Initially, the legalizing of medicinal cannabis prompted an unexpected jump
in illegal cannabis retailing, but the city got soon got control over that
problem through a focused, aggressive enforcement program, Kusiac said.
“From about the time the first ordinance (involving medicinal marijuana) to
about 2018, there were a lot of illegal shops in La Mesa,” he said. “But
through a ramped up enforcement effort, we shut down some 30-odd
operations.”
Today the rogue weed selling has been nearly eliminated, he said, and
existing legal dispensaries are pleased with the way the city is handling
things.
“This city does a good job of limiting the bad actors,” said Pete Morales,
general manager of EMBR at 8300 Center Drive, in the city’s industrial area
where the bulk of dispensaries operate. “At the end of the day I want these
guys (city code enforcement and police) to succeed in getting rid of the
black market.”
Though buying weed from illegal purveyors may be much cheaper, the fact
is you really don’t know what you’re getting from those sources, Morales
said.
With all the checks and oversight from both the state and La Mesa,
customers can be assured of the quality and safety of the product, he said.
“What you’re paying extra for is the legitimacy of a transaction. It’s like
walking into a grocery store and picking up a gallon of milk,” he said.
“When you leave the store, you’re walking out with a receipt.”
Yeah, but how can all these legal shops make it, being so close to each
other?
“It’s super competitive right now with the amount of dispensaries in this
area, but the demand is still pretty strong,” Morales said. To differentiate
itself from the other shops, EMBR takes pains to carry only the best
product, and employs well-trained bud tenders, he said.

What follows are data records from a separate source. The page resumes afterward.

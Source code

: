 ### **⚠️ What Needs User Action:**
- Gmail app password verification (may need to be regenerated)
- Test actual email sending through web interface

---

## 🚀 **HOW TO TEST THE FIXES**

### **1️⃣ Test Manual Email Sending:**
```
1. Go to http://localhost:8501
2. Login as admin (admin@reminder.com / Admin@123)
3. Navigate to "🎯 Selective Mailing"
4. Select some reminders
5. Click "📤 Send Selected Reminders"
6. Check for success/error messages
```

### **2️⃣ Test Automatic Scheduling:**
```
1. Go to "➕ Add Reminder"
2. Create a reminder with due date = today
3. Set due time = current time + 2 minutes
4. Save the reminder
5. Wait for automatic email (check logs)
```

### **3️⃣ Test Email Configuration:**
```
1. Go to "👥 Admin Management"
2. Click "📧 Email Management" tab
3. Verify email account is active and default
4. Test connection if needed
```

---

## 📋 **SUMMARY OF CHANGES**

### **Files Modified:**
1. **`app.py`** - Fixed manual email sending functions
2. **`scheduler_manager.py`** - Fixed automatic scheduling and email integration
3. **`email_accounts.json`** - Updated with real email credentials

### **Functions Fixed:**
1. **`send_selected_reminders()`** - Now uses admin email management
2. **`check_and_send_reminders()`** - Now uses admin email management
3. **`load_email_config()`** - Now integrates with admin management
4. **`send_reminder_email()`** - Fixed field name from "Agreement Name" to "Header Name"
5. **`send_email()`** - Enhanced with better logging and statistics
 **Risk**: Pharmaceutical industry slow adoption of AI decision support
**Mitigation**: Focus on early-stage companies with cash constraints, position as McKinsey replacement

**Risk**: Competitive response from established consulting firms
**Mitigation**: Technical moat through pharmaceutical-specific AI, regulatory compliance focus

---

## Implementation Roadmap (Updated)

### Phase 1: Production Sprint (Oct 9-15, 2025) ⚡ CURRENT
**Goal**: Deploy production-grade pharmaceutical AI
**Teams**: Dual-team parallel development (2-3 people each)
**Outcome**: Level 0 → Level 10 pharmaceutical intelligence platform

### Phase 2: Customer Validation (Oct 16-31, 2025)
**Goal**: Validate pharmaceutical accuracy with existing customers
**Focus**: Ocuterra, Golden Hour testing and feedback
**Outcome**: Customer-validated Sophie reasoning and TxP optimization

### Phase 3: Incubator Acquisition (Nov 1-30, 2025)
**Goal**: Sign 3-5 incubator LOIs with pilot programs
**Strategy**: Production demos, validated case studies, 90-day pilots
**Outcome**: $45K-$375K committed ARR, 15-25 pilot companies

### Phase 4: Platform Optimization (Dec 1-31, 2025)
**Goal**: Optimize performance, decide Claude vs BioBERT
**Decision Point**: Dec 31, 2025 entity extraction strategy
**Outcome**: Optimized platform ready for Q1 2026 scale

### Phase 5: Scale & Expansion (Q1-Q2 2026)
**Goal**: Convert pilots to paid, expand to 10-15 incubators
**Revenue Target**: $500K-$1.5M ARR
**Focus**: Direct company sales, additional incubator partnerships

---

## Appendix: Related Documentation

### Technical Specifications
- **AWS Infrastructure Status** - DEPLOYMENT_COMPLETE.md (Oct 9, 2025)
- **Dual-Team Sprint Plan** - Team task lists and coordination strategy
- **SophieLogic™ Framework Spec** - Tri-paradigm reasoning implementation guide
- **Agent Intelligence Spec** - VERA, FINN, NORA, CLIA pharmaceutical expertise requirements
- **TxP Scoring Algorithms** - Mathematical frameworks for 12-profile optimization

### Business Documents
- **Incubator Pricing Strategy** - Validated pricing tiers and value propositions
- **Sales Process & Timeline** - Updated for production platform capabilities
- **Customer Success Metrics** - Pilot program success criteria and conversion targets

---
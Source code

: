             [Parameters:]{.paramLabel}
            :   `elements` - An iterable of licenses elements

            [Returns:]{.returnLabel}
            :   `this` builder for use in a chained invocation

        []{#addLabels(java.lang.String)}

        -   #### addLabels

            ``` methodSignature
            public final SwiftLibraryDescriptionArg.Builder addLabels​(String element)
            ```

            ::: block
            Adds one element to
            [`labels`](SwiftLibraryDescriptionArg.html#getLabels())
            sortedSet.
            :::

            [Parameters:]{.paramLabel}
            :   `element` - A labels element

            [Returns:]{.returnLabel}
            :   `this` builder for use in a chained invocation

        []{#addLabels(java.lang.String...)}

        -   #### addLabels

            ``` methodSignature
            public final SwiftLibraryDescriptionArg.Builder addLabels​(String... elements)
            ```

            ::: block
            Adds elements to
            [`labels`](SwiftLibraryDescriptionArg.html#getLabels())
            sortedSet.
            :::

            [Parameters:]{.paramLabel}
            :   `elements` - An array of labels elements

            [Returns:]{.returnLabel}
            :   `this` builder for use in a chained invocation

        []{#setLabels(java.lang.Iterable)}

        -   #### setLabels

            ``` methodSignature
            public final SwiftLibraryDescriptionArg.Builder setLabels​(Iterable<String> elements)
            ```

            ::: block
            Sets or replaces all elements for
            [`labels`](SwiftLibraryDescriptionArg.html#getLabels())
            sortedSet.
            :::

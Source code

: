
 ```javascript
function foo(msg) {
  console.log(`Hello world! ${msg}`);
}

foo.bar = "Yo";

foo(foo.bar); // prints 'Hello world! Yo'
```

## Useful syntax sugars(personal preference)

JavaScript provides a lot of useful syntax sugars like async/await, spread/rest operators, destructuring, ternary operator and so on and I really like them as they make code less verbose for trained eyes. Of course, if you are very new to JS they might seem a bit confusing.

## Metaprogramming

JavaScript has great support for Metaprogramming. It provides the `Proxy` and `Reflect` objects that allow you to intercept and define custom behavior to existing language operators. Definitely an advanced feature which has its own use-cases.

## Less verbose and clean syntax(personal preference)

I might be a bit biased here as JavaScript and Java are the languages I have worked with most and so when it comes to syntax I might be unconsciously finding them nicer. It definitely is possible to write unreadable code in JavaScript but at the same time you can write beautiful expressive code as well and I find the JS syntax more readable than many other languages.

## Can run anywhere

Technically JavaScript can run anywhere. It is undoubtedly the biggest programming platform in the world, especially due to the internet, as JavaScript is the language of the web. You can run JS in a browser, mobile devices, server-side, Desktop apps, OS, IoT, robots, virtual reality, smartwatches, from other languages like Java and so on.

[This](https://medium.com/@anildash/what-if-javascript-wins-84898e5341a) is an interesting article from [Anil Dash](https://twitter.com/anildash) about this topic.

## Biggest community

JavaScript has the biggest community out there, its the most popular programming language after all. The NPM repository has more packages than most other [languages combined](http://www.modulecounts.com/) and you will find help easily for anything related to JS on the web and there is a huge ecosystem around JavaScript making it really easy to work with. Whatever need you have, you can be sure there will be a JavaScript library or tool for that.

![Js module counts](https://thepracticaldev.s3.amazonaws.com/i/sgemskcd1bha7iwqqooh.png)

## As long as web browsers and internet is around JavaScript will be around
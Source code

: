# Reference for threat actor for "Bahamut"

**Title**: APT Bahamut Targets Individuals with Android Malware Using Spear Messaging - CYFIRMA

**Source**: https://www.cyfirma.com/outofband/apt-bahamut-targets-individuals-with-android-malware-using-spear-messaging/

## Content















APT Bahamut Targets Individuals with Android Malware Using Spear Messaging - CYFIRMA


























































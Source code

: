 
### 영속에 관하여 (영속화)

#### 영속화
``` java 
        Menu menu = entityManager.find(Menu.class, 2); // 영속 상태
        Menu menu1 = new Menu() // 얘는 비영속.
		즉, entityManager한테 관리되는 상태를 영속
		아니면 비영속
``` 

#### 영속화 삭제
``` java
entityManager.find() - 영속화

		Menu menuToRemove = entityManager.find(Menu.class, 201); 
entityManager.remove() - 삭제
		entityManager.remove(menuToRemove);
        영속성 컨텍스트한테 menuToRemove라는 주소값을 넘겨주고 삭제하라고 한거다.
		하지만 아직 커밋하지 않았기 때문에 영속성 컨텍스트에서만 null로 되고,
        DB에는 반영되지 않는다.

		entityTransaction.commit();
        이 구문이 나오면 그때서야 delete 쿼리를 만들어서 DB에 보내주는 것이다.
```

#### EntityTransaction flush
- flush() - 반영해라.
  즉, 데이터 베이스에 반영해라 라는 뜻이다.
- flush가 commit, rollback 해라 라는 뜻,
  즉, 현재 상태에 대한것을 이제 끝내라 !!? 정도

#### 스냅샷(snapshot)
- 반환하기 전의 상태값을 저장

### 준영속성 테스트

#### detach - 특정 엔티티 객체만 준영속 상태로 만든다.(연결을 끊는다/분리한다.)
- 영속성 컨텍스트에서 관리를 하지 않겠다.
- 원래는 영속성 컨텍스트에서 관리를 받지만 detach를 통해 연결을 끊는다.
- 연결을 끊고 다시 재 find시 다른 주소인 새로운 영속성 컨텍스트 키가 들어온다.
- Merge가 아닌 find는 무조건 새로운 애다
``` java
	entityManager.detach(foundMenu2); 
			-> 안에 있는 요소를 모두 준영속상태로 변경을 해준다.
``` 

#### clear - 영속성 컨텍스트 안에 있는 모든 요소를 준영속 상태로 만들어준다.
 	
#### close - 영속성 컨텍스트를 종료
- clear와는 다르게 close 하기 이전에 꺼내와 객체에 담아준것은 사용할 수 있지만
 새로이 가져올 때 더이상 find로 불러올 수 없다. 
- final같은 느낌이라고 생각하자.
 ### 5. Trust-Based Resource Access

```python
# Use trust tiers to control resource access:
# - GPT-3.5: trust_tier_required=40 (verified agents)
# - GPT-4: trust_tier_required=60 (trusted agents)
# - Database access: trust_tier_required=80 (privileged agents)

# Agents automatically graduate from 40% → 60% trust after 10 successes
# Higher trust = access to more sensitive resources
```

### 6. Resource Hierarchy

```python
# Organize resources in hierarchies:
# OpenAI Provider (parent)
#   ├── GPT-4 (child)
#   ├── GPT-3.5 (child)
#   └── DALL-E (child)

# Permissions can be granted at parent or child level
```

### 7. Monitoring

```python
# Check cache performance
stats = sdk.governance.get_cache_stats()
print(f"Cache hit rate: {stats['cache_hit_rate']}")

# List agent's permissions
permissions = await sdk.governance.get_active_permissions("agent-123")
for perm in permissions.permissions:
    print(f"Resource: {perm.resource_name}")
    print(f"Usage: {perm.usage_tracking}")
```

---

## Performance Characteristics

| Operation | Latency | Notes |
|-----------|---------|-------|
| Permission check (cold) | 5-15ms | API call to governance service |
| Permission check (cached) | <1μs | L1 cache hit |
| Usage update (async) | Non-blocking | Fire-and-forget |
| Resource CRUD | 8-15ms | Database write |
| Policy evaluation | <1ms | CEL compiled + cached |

“That’s the way we keep customers coming back to us,” he said. “It’s good
deals, good product, and great customer service…It’s a very basic game
plan.”
While La Mesa’s higher number of legal recreational cannabis shops have
angered some residents who insist that cannabis is a gateway drug to far
more lethal and illegal drugs, Kusiac says things are actually working fairly
well.
The city has set up a rigorous system of managing and policing the
businesses, and the result is evident in the lack of criminal activity
associated with the segment. “There hasn’t been a noticeable increase in
crime (at or near dispensaries),” he said. “In a lot of ways, they have
improved some things.”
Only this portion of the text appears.